I will measure the precipitation and record the data every day at around 6.30pm (if possible). I will not empty the rain gauge after each measurement, because it is entirely possible that some days there will not be enough to physically measure with my rulers.

  • What problems might you have in measuring the precipitation?

The amount collected may be too small to measure each day. This is one reason why I will not empty the gauge after each measurement. Measurements taken from the outside of the vessel may be distorted visually by the material. The meniscus will need to be taken into account.

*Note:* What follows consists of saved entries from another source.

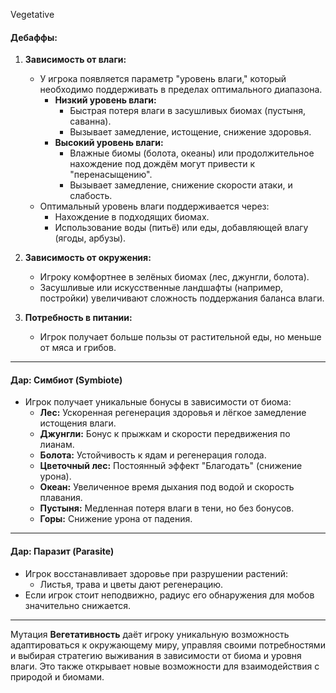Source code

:  Vegetative  

#### **Дебаффы:**  
1. **Зависимость от влаги:**  
   - У игрока появляется параметр "уровень влаги," который необходимо поддерживать в пределах оптимального диапазона.  
     - **Низкий уровень влаги:**  
       - Быстрая потеря влаги в засушливых биомах (пустыня, саванна).  
       - Вызывает замедление, истощение, снижение здоровья.  
     - **Высокий уровень влаги:**  
       - Влажные биомы (болота, океаны) или продолжительное нахождение под дождём могут привести к "перенасыщению".  
       - Вызывает замедление, снижение скорости атаки, и слабость.  
   - Оптимальный уровень влаги поддерживается через:  
     - Нахождение в подходящих биомах.  
     - Использование воды (питьё) или еды, добавляющей влагу (ягоды, арбузы).  

2. **Зависимость от окружения:**  
   - Игроку комфортнее в зелёных биомах (лес, джунгли, болота).  
   - Засушливые или искусственные ландшафты (например, постройки) увеличивают сложность поддержания баланса влаги.  

3. **Потребность в питании:**  
   - Игрок получает больше пользы от растительной еды, но меньше от мяса и грибов.  

---

#### **Дар: Симбиот (Symbiote)**  
- Игрок получает уникальные бонусы в зависимости от биома:  
  - **Лес:** Ускоренная регенерация здоровья и лёгкое замедление истощения влаги.  
  - **Джунгли:** Бонус к прыжкам и скорости передвижения по лианам.  
  - **Болота:** Устойчивость к ядам и регенерация голода.  
  - **Цветочный лес:** Постоянный эффект "Благодать" (снижение урона).  
  - **Океан:** Увеличенное время дыхания под водой и скорость плавания.  
  - **Пустыня:** Медленная потеря влаги в тени, но без бонусов.  
  - **Горы:** Снижение урона от падения.  

---

#### **Дар: Паразит (Parasite)**  
- Игрок восстанавливает здоровье при разрушении растений:  
  - Листья, трава и цветы дают регенерацию.  
- Если игрок стоит неподвижно, радиус его обнаружения для мобов значительно снижается.  

---

Мутация **Вегетативность** даёт игроку уникальную возможность адаптироваться к окружающему миру, управляя своими потребностями и выбирая стратегию выживания в зависимости от биома и уровня влаги. Это также открывает новые возможности для взаимодействия с природой и биомами.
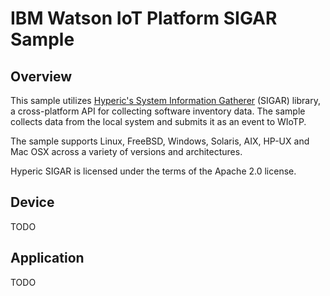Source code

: # IBM Watson IoT Platform SIGAR Sample

## Overview
This sample utilizes [Hyperic's System Information Gatherer](https://github.com/hyperic/sigar) (SIGAR) library, a cross-platform API for collecting software inventory data.  The sample collects data from the local system and submits it as an event to WIoTP.

The sample supports Linux, FreeBSD, Windows, Solaris, AIX, HP-UX and Mac OSX across a variety of versions and architectures. 

Hyperic SIGAR is licensed under the terms of the Apache 2.0 license.


## Device

TODO

## Application

TODO
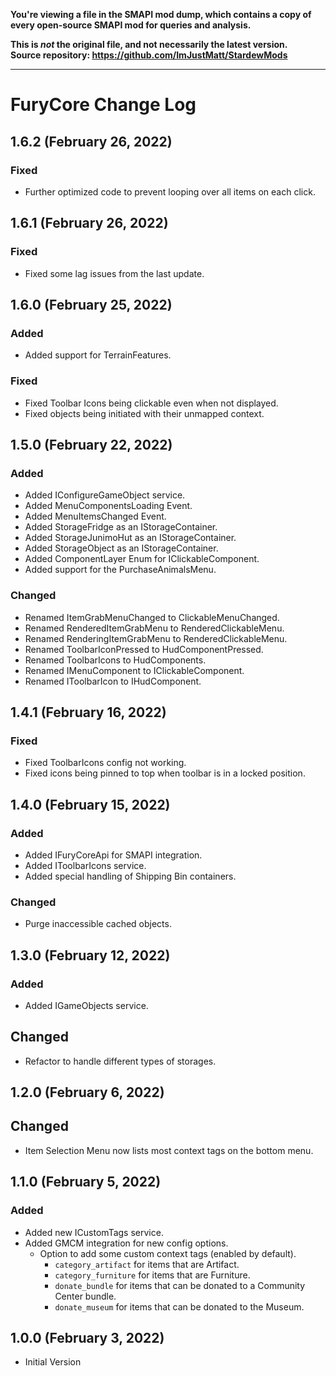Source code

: **You're viewing a file in the SMAPI mod dump, which contains a copy of every open-source SMAPI mod
for queries and analysis.**

**This is _not_ the original file, and not necessarily the latest version.**  
**Source repository: https://github.com/ImJustMatt/StardewMods**

----

# FuryCore Change Log

## 1.6.2 (February 26, 2022)

### Fixed

* Further optimized code to prevent looping over all items on each click.

## 1.6.1 (February 26, 2022)

### Fixed

* Fixed some lag issues from the last update.

## 1.6.0 (February 25, 2022)

### Added

* Added support for TerrainFeatures.

### Fixed

* Fixed Toolbar Icons being clickable even when not displayed.
* Fixed objects being initiated with their unmapped context.

## 1.5.0 (February 22, 2022)

### Added

* Added IConfigureGameObject service.
* Added MenuComponentsLoading Event.
* Added MenuItemsChanged Event.
* Added StorageFridge as an IStorageContainer.
* Added StorageJunimoHut as an IStorageContainer.
* Added StorageObject as an IStorageContainer.
* Added ComponentLayer Enum for IClickableComponent.
* Added support for the PurchaseAnimalsMenu.

### Changed

* Renamed ItemGrabMenuChanged to ClickableMenuChanged.
* Renamed RenderedItemGrabMenu to RenderedClickableMenu.
* Renamed RenderingItemGrabMenu to RenderedClickableMenu.
* Renamed ToolbarIconPressed to HudComponentPressed.
* Renamed ToolbarIcons to HudComponents.
* Renamed IMenuComponent to IClickableComponent.
* Renamed IToolbarIcon to IHudComponent.

## 1.4.1 (February 16, 2022)

### Fixed

* Fixed ToolbarIcons config not working.
* Fixed icons being pinned to top when toolbar is in a locked position.

## 1.4.0 (February 15, 2022)

### Added

* Added IFuryCoreApi for SMAPI integration.
* Added IToolbarIcons service.
* Added special handling of Shipping Bin containers.

### Changed

* Purge inaccessible cached objects.

## 1.3.0 (February 12, 2022)

### Added

* Added IGameObjects service.

## Changed

* Refactor to handle different types of storages.

## 1.2.0 (February 6, 2022)

## Changed

* Item Selection Menu now lists most context tags on the bottom menu.

## 1.1.0 (February 5, 2022)

### Added

* Added new ICustomTags service.
* Added GMCM integration for new config options.
    * Option to add some custom context tags (enabled by default).
        * `category_artifact` for items that are Artifact.
        * `category_furniture` for items that are Furniture.
        * `donate_bundle` for items that can be donated to a Community Center bundle.
        * `donate_museum` for items that can be donated to the Museum.

## 1.0.0 (February 3, 2022)

* Initial Version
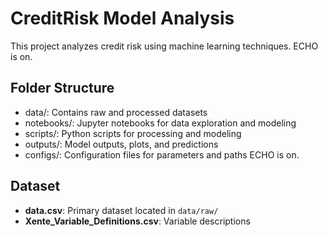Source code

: # CreditRisk Model Analysis 
This project analyzes credit risk using machine learning techniques. 
ECHO is on.
## Folder Structure 
- data/: Contains raw and processed datasets 
- notebooks/: Jupyter notebooks for data exploration and modeling 
- scripts/: Python scripts for processing and modeling 
- outputs/: Model outputs, plots, and predictions 
- configs/: Configuration files for parameters and paths 
ECHO is on.
## Dataset 
- **data.csv**: Primary dataset located in `data/raw/` 
- **Xente_Variable_Definitions.csv**: Variable descriptions 
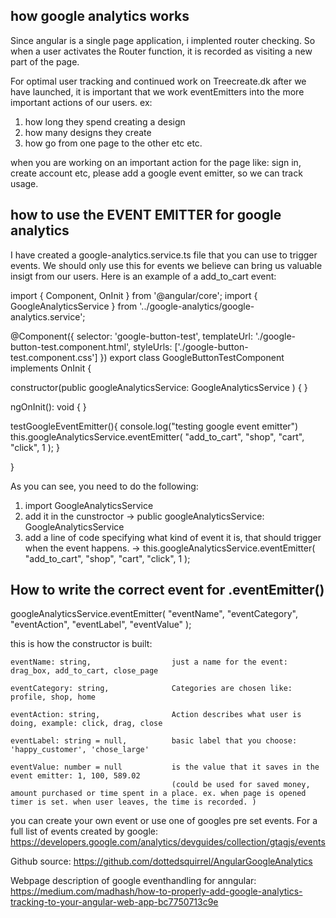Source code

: ## how google analytics works 

Since angular is a single page application, i implented router checking. So when a user activates the Router function, it is recorded as visiting a new part of the page.

For optimal user tracking and continued work on Treecreate.dk after we have launched, it is important that we work eventEmitters into the more important actions of our users. ex: 
1. how long they spend creating a design
2. how many designs they create
3. how go from one page to the other
etc etc. 

when you are working on an important action for the page like: sign in, create account etc, please add a google event emitter, so we can track usage. 

## how to use the EVENT EMITTER for google analytics

I have created a google-analytics.service.ts file that you can use to trigger events. We should only use this for events we believe can bring us valuable insigt from our users. Here is an example of a add_to_cart event: 

import { Component, OnInit } from '@angular/core';
import { GoogleAnalyticsService } from '../google-analytics/google-analytics.service';

@Component({
  selector: 'google-button-test',
  templateUrl: './google-button-test.component.html',
  styleUrls: ['./google-button-test.component.css']
})
export class GoogleButtonTestComponent implements OnInit {

  constructor(public googleAnalyticsService: GoogleAnalyticsService ) { }
  
  ngOnInit(): void {
  }

  testGoogleEventEmitter(){
    console.log("testing google event emitter")
    this.googleAnalyticsService.eventEmitter( "add_to_cart", "shop", "cart", "click", 1 );
  }

}

As you can see, you need to do the following:

1. import GoogleAnalyticsService 
2. add it in the cunstroctor  -> public googleAnalyticsService: GoogleAnalyticsService
3. add a line of code specifying what kind of event it is, that should trigger when the event happens.
-> this.googleAnalyticsService.eventEmitter( "add_to_cart", "shop", "cart", "click", 1 );

## How to write the correct event for .eventEmitter()

googleAnalyticsService.eventEmitter( "eventName", "eventCategory", "eventAction", "eventLabel", "eventValue" );

this is how the constructor is built: 
    
    eventName: string,                  just a name for the event: drag_box, add_to_cart, close_page 

    eventCategory: string,              Categories are chosen like: profile, shop, home        

    eventAction: string,                Action describes what user is doing, example: click, drag, close

    eventLabel: string = null,          basic label that you choose: 'happy_customer', 'chose_large' 

    eventValue: number = null           is the value that it saves in the event emitter: 1, 100, 589.02 
                                        (could be used for saved money, amount purchased or time spent in a place. ex. when page is opened timer is set. when user leaves, the time is recorded. )

you can create your own event or use one of googles pre set events. For a full list of events created by google:
https://developers.google.com/analytics/devguides/collection/gtagjs/events

Github source: 
https://github.com/dottedsquirrel/AngularGoogleAnalytics

Webpage description of google eventhandling for anngular: 
https://medium.com/madhash/how-to-properly-add-google-analytics-tracking-to-your-angular-web-app-bc7750713c9e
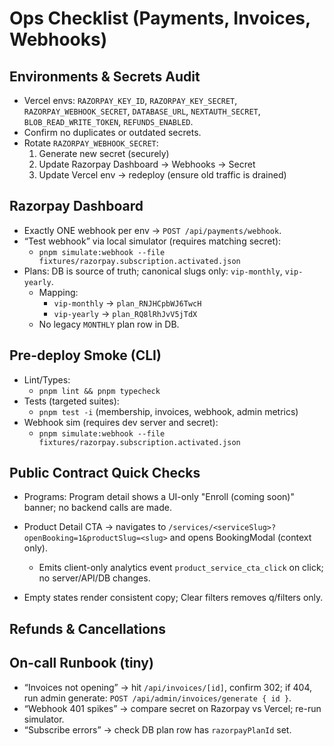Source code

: # Ops Checklist (Payments, Invoices, Webhooks)

## Environments & Secrets Audit

- Vercel envs: `RAZORPAY_KEY_ID`, `RAZORPAY_KEY_SECRET`, `RAZORPAY_WEBHOOK_SECRET`, `DATABASE_URL`, `NEXTAUTH_SECRET`, `BLOB_READ_WRITE_TOKEN`, `REFUNDS_ENABLED`.
- Confirm no duplicates or outdated secrets.
- Rotate `RAZORPAY_WEBHOOK_SECRET`:
  1) Generate new secret (securely)
  2) Update Razorpay Dashboard → Webhooks → Secret
  3) Update Vercel env → redeploy (ensure old traffic is drained)

## Razorpay Dashboard

- Exactly ONE webhook per env → `POST /api/payments/webhook`.
- “Test webhook” via local simulator (requires matching secret):
  - `pnpm simulate:webhook --file fixtures/razorpay.subscription.activated.json`
- Plans: DB is source of truth; canonical slugs only: `vip-monthly`, `vip-yearly`.
  - Mapping:
    - `vip-monthly` → `plan_RNJHCpbWJ6TwcH`
    - `vip-yearly` → `plan_RQ8lRhJvV5jTdX`
  - No legacy `MONTHLY` plan row in DB.

## Pre-deploy Smoke (CLI)

- Lint/Types:
  - `pnpm lint && pnpm typecheck`
- Tests (targeted suites):
  - `pnpm test -i` (membership, invoices, webhook, admin metrics)
- Webhook sim (requires dev server and secret):
  - `pnpm simulate:webhook --file fixtures/razorpay.subscription.activated.json`

## Public Contract Quick Checks

- Programs: Program detail shows a UI-only "Enroll (coming soon)" banner; no backend calls are made.
- Product Detail CTA → navigates to `/services/<serviceSlug>?openBooking=1&productSlug=<slug>` and opens BookingModal (context only).
  - Emits client-only analytics event `product_service_cta_click` on click; no server/API/DB changes.

- Empty states render consistent copy; Clear filters removes q/filters only.

## Refunds & Cancellations


## On-call Runbook (tiny)

- “Invoices not opening” → hit `/api/invoices/[id]`, confirm 302; if 404, run admin generate: `POST /api/admin/invoices/generate { id }`.
- “Webhook 401 spikes” → compare secret on Razorpay vs Vercel; re-run simulator.
- “Subscribe errors” → check DB plan row has `razorpayPlanId` set.
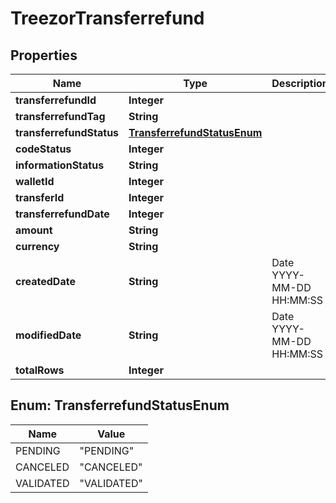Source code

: 
# TreezorTransferrefund

## Properties
Name | Type | Description | Notes
------------ | ------------- | ------------- | -------------
**transferrefundId** | **Integer** |  |  [optional]
**transferrefundTag** | **String** |  |  [optional]
**transferrefundStatus** | [**TransferrefundStatusEnum**](#TransferrefundStatusEnum) |  |  [optional]
**codeStatus** | **Integer** |  |  [optional]
**informationStatus** | **String** |  |  [optional]
**walletId** | **Integer** |  |  [optional]
**transferId** | **Integer** |  |  [optional]
**transferrefundDate** | **Integer** |  |  [optional]
**amount** | **String** |  |  [optional]
**currency** | **String** |  |  [optional]
**createdDate** | **String** | Date YYYY-MM-DD HH:MM:SS |  [optional]
**modifiedDate** | **String** | Date YYYY-MM-DD HH:MM:SS |  [optional]
**totalRows** | **Integer** |  |  [optional]


<a name="TransferrefundStatusEnum"></a>
## Enum: TransferrefundStatusEnum
Name | Value
---- | -----
PENDING | &quot;PENDING&quot;
CANCELED | &quot;CANCELED&quot;
VALIDATED | &quot;VALIDATED&quot;



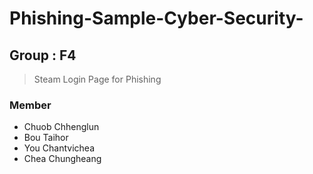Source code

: # Phishing-Sample-Cyber-Security-
## Group : F4
> Steam Login Page for Phishing
### Member
- Chuob Chhenglun
- Bou Taihor
- You Chantvichea
- Chea Chungheang
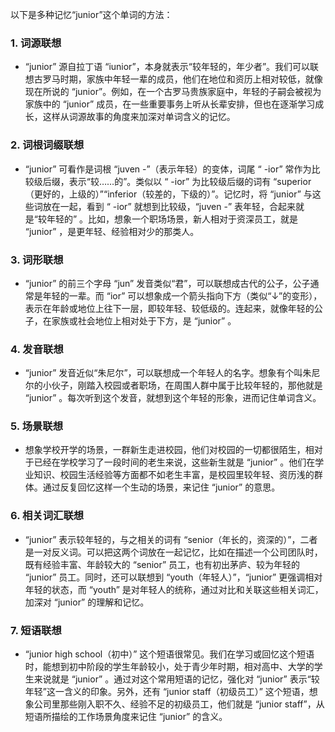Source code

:以下是多种记忆“junior”这个单词的方法：

### 1. 词源联想
 - “junior” 源自拉丁语 “iunior”，本身就表示“较年轻的，年少者”。我们可以联想古罗马时期，家族中年轻一辈的成员，他们在地位和资历上相对较低，就像现在所说的 “junior”。例如，在一个古罗马贵族家庭中，年轻的子嗣会被视为家族中的 “junior” 成员，在一些重要事务上听从长辈安排，但也在逐渐学习成长，这样从词源故事的角度来加深对单词含义的记忆。

### 2. 词根词缀联想
 - “junior” 可看作是词根 “juven -”（表示年轻）的变体，词尾 “ -ior” 常作为比较级后缀，表示“较……的”。类似以 “ -ior” 为比较级后缀的词有 “superior（更好的，上级的）”“inferior（较差的，下级的）”。记忆时，将 “junior” 与这些词放在一起，看到 “ -ior” 就想到比较级，“juven -” 表年轻，合起来就是“较年轻的” 。比如，想象一个职场场景，新人相对于资深员工，就是 “junior” ，是更年轻、经验相对少的那类人。

### 3. 词形联想
 - “junior” 的前三个字母 “jun” 发音类似“君”，可以联想成古代的公子，公子通常是年轻的一辈。而 “ior” 可以想象成一个箭头指向下方（类似“↓”的变形），表示在年龄或地位上往下一层，即较年轻、较低级的。连起来，就像年轻的公子，在家族或社会地位上相对处于下方，是 “junior” 。

### 4. 发音联想
 - “junior” 发音近似“朱尼尔”，可以联想成一个年轻人的名字。想象有个叫朱尼尔的小伙子，刚踏入校园或者职场，在周围人群中属于比较年轻的，那他就是 “junior” 。每次听到这个发音，就想到这个年轻的形象，进而记住单词含义。

### 5. 场景联想
 - 想象学校开学的场景，一群新生走进校园，他们对校园的一切都很陌生，相对于已经在学校学习了一段时间的老生来说，这些新生就是 “junior” 。他们在学业知识、校园生活经验等方面都不如老生丰富，是校园里较年轻、资历浅的群体。通过反复回忆这样一个生动的场景，来记住 “junior” 的意思。

### 6. 相关词汇联想
 - “junior” 表示较年轻的，与之相关的词有 “senior（年长的，资深的）”，二者是一对反义词。可以把这两个词放在一起记忆，比如在描述一个公司团队时，既有经验丰富、年龄较大的 “senior” 员工，也有初出茅庐、较为年轻的 “junior” 员工。同时，还可以联想到 “youth（年轻人）”，“junior” 更强调相对年轻的状态，而 “youth” 是对年轻人的统称，通过对比和关联这些相关词汇，加深对 “junior” 的理解和记忆。

### 7. 短语联想
 - “junior high school（初中）” 这个短语很常见。我们在学习或回忆这个短语时，能想到初中阶段的学生年龄较小，处于青少年时期，相对高中、大学的学生来说就是 “junior” 。通过对这个常用短语的记忆，强化对 “junior” 表示“较年轻”这一含义的印象。另外，还有 “junior staff（初级员工）” 这个短语，想象公司里那些刚入职不久、经验不足的初级员工，他们就是 “junior staff”，从短语所描绘的工作场景角度来记住 “junior” 的含义。 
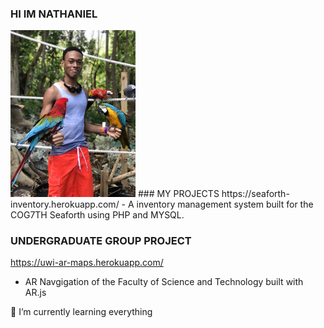 ### HI IM NATHANIEL
<img src="7635BFF7-1D0D-415A-8D9E-FF33A186F65E_1_201_a.jpeg" alt="Photo of me" width=200 heigth=400/>
### MY PROJECTS
https://seaforth-inventory.herokuapp.com/
- A inventory management system built for the COG7TH Seaforth using PHP and MYSQL.

### UNDERGRADUATE GROUP PROJECT
https://uwi-ar-maps.herokuapp.com/
- AR Navgigation of the Faculty of Science and Technology built with AR.js

🌱 I’m currently learning everything
<!--
**bedassie-n/bedassie-n** is a ✨ _special_ ✨ repository because its `README.md` (this file) appears on your GitHub profile.

Here are some ideas to get you started:

- 🔭 I’m currently working on ...
- 🌱 I’m currently learning ...
- 👯 I’m looking to collaborate on ...
- 🤔 I’m looking for help with ...
- 💬 Ask me about ...
- 📫 How to reach me: ...
- 😄 Pronouns: ...
- ⚡ Fun fact: ...
-->
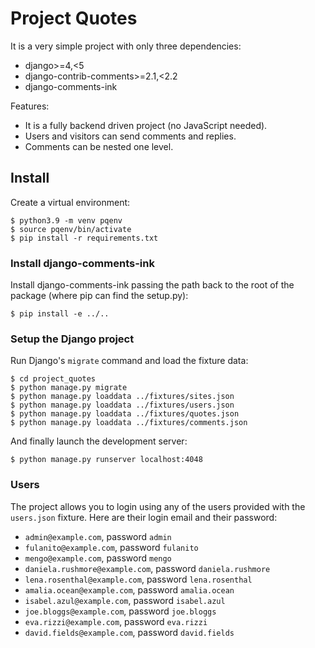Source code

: # Project Quotes

It is a very simple project with only three dependencies:
 * django>=4,<5
 * django-contrib-comments>=2.1,<2.2
 * django-comments-ink

Features:
 * It is a fully backend driven project (no JavaScript needed).
 * Users and visitors can send comments and replies.
 * Comments can be nested one level.

## Install

Create a virtual environment:

    $ python3.9 -m venv pqenv
    $ source pqenv/bin/activate
    $ pip install -r requirements.txt

### Install django-comments-ink

Install django-comments-ink passing the path back to the root of the package (where pip can find the setup.py):

    $ pip install -e ../..

### Setup the Django project

Run Django's `migrate` command and load the fixture data:

    $ cd project_quotes
    $ python manage.py migrate
    $ python manage.py loaddata ../fixtures/sites.json
    $ python manage.py loaddata ../fixtures/users.json
    $ python manage.py loaddata ../fixtures/quotes.json
    $ python manage.py loaddata ../fixtures/comments.json

And finally launch the development server:

    $ python manage.py runserver localhost:4048

### Users

The project allows you to login using any of the users provided with the `users.json` fixture. Here are their login email and their password:

 * `admin@example.com`, password `admin`
 * `fulanito@example.com`, password `fulanito`
 * `mengo@example.com`, password `mengo`
 * `daniela.rushmore@example.com`, password `daniela.rushmore`
 * `lena.rosenthal@example.com`, password `lena.rosenthal`
 * `amalia.ocean@example.com`, password `amalia.ocean`
 * `isabel.azul@example.com`, password `isabel.azul`
 * `joe.bloggs@example.com`, password `joe.bloggs`
 * `eva.rizzi@example.com`, password `eva.rizzi`
 * `david.fields@example.com`, password `david.fields`
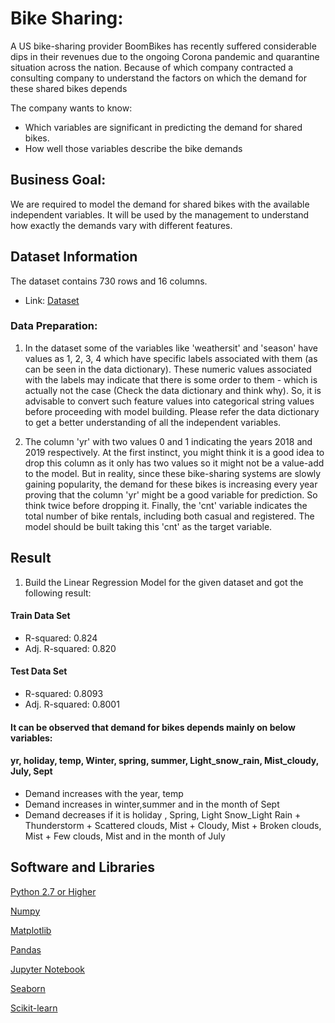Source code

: 
# Bike Sharing:

A US bike-sharing provider BoomBikes has recently suffered considerable dips in their revenues due to the ongoing Corona pandemic and quarantine situation across the nation. Because of which company contracted a consulting company to understand the factors on which the demand for these shared bikes depends

The company wants to know:
- Which variables are significant in predicting the demand for shared bikes.
- How well those variables describe the bike demands


## Business Goal:

We are required to model the demand for shared bikes with the available independent variables. It will be used by the management to understand how exactly the demands vary with different features.

## Dataset Information

The dataset contains 730 rows and 16 columns.
- Link:  [Dataset](https://drive.google.com/drive/folders/16qA8CbXUJ2Xc5J5mOpF9VaUMRwAhYAPt?usp=sharing)


### Data Preparation:
1.	In the dataset some of the variables like 'weathersit' and 'season' have values as 1, 2, 3, 4 which have specific labels associated with them (as can be seen in the data dictionary). These numeric values associated with the labels may indicate that there is some order to them - which is actually not the case (Check the data dictionary and think why). So, it is advisable to convert such feature values into categorical string values before proceeding with model building. Please refer the data dictionary to get a better understanding of all the independent variables.
 
2.	The column 'yr' with two values 0 and 1 indicating the years 2018 and 2019 respectively. At the first instinct, you might think it is a good idea to drop this column as it only has two values so it might not be a value-add to the model. But in reality, since these bike-sharing systems are slowly gaining popularity, the demand for these bikes is increasing every year proving that the column 'yr' might be a good variable for prediction. So think twice before dropping it. 
 Finally, the 'cnt' variable indicates the total number of bike rentals, including both casual and registered. The model should be built taking this 'cnt' as the target variable.

## Result
1.	Build the Linear Regression Model for the given dataset and got the following result:
#### Train Data Set
- R-squared:                       0.824
- Adj. R-squared:                  0.820
#### Test Data Set
- R-squared:                       0.8093
- Adj. R-squared:                  0.8001
#### It can be observed that demand for bikes depends mainly on below variables:
#### yr, holiday, temp, Winter, spring, summer, Light_snow_rain, Mist_cloudy, July, Sept
- Demand increases with the year, temp
- Demand increases in winter,summer and in the month of Sept
- Demand decreases if it is holiday , Spring, Light Snow_Light Rain + Thunderstorm + Scattered clouds, Mist + Cloudy, Mist + Broken clouds, Mist + Few clouds, Mist and in the month of July




## Software and Libraries

[Python 2.7 or Higher](https://www.python.org/downloads/)

[Numpy](https://pypi.org/project/numpy/)

[Matplotlib](https://pypi.org/project/matplotlib/)

[Pandas](https://pypi.org/project/pandas/)

[Jupyter Notebook](https://jupyter.org/install)

[Seaborn](https://pypi.org/project/seaborn/)

[Scikit-learn](https://pypi.org/project/sklearn/)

I’m going to set up my gauges either tomorrow or the next day, depending on which receptacle I decide to use.

My other task is to start planning my studying time. I really need to print off a timetable of some sort and stick it on the wall. I also need a decent sized diary. I need lists, and things written down, as well as online calendars. It’s like the difference between books and e-books. E-books have their uses – great for holidays when you don’t want your luggage allowance taken up with books – but they are not tangible things. They don’t smell. You can’t really touch them. So they’re not really real.

And an unreal study plan and calendar is no use to man nor beast. Nor intrepid voyager.

Study space preparation has begun. Tidying has happened. I need to make a blind or curtain. And a cushion. But I do have a very nice new lamp, courtesy of my best friend Emma (she who provided the Evian bottle). It’s from Cornwall, and it’s stripy, and it’s bloody lovely. So now I have a comfortable study space.

Couple more pictures on the walls; a calendar; a diary; and we’re almost ready to be off. Tomorrow will be spent studying Chapter 2 itself.

I wish you all a very happy new year. May it bring you everything you desire.